Caradine extended his hand.
"John Carter. Shanstar."
Carson
Napier's hand faltered, then he recovered, and when he shook hands Caradine
felt the violent tremble in the man's hand. He had lost all the color from his
face and great drops of sweat started out on his brow like rain dripping off
the eaves of an old, slanted-roof house.
"John Carter? You did
say John Carter?"
"Yes.
Is anything the matter. Are you all right?"
Caradine, still holding Napier's hand, turned him to sit on the edge of the
bunk.
"I'm
all right. It was just something unexpected, that's all." He looked up and
Caradine released the trembling hand. "I suppose the name Carson Napier means nothing
to you?"
Caradine
laughed. "As a matter of fact, it does. But it's something that you can
know nothing of. Just an amusing, faraway memory, shall we say."
Napier was recovering. He still sat hunched
up, looking at Caradine.

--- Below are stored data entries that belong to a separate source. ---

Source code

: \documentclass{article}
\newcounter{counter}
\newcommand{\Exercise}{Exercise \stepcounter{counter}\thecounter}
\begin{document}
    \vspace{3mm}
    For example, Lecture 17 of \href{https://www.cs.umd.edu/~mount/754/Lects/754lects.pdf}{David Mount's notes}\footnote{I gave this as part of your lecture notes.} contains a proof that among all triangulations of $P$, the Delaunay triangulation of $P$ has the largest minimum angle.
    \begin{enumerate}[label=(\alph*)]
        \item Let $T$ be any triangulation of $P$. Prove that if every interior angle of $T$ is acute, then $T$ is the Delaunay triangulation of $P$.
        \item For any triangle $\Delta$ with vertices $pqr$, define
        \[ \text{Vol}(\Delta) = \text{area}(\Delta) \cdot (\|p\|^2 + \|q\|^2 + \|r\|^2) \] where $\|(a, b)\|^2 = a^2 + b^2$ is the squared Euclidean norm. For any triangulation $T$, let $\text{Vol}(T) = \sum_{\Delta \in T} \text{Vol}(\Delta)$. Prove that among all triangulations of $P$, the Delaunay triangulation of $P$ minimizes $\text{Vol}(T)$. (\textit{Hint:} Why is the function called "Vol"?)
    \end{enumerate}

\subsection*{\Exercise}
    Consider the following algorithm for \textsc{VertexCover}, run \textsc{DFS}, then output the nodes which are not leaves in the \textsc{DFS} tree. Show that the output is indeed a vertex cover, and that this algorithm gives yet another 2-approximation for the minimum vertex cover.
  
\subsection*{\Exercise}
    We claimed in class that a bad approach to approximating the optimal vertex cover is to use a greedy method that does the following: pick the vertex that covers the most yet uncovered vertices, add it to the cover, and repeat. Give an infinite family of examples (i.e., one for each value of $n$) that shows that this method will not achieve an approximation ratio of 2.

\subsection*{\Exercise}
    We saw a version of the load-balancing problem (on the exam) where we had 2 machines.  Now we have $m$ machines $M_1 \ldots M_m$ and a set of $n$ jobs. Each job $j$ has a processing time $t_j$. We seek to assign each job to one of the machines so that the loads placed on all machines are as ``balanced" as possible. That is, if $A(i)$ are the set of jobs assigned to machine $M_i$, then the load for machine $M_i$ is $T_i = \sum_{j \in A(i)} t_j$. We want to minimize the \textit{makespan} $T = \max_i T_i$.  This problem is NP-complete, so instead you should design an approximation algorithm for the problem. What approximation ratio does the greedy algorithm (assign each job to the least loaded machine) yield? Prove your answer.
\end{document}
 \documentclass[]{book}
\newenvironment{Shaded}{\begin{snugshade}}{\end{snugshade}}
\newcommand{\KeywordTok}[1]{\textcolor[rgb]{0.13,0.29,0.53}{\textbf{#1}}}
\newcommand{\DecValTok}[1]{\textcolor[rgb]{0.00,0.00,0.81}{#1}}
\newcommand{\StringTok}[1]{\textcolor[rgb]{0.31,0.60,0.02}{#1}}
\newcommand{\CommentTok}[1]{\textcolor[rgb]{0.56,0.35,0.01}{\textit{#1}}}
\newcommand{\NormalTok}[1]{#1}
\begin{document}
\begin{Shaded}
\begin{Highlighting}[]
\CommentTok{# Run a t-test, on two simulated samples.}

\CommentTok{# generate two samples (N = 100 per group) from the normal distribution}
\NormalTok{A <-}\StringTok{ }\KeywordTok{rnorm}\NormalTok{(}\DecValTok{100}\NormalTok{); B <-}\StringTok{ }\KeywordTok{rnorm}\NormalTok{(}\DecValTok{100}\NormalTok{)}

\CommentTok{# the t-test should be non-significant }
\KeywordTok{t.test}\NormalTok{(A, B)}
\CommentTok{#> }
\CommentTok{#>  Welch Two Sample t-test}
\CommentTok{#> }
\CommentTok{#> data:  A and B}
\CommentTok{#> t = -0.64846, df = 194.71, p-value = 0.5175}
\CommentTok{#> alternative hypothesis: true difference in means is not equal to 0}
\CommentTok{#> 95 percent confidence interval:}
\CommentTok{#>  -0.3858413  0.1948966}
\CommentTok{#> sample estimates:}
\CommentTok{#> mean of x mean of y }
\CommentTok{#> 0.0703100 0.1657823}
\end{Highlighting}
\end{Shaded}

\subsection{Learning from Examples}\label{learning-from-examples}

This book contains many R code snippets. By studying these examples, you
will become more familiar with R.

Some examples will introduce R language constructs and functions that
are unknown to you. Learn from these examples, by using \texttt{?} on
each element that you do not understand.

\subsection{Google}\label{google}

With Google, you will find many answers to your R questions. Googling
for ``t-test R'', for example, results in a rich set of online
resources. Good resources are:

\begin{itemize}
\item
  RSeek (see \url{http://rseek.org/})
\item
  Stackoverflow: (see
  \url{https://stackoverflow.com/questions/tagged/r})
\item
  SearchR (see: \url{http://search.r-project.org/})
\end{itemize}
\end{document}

And there was something in that look, some familiar
image that brought Caradine up, wondering, surmising, remembering.
Once men had looked at him like that, in the long ago ...
"You say I can know nothing of it—"
Then Napier sat up straight, forced himself to laugh, and stood up. "And
you're right, of course. I need a drink. Would you care to join me?"
"Thank
you, but not right now. I've just come from the lounge. Before
dinner?"
"Delighted. Now, if you'll excuse me—" and Napier
went out fast. The door slammed shut.
Caradine sat down and began to think hard. It
wasn't impossible; just— Then he brushed the notion
away as absurd. Just because two names had come from the same stable didn't
mean a thing. Names were universal property, now that all men were equal. Only,
of course, men from a larger stellar grouping were more equal than men from a
smaller. Oh, well.
That was present-day life in this our galaxy.
Even
so, if the fantastically impossible had become fact, then Carson Napier had
acted much as Caradine might expect him to act. After all, John Carter was one
of his favorite cover names. Hmm. Carson Napier would bear watching.
"The toughest job of being an
interstellar businessman is finding out just what a particular stellar grouping
does not have or produce. Then you shop around your own group, or an allied
friendly cluster, and ship in the goods. But in almost any planetary group you
can find almost any type of goods. You have to develop specialties."
Caradine
wasn't talking. He was listening to the large, jovial, beefy-faced man with the
alcohol breath and the wilting flower in his buttonhole. And he'd made a
success of it. He knew what he was talking about. The others in the lounge,
sitting about sipping drinks, smoking, sometimes lending half an ear to the
music in the background, knew that he knew what he was talking about.
"But don't you find it
a rat race, Mr. Lobengu?" asked
Carson Napier. He and Caradine were sitting at the same table. There was a curious
sort of prickly truce between them.
"If you let your nerves get you down,
Napier, you're finished. You new to the fame?"
Napier
laughed self-consciously. "More or less. I have a lot to learn."
"Well,
I'm your man." Lobengu took the fat cigar from his mouth and used it to
threaten Napier. "It took me just three weeks to secure a visa to Alpha.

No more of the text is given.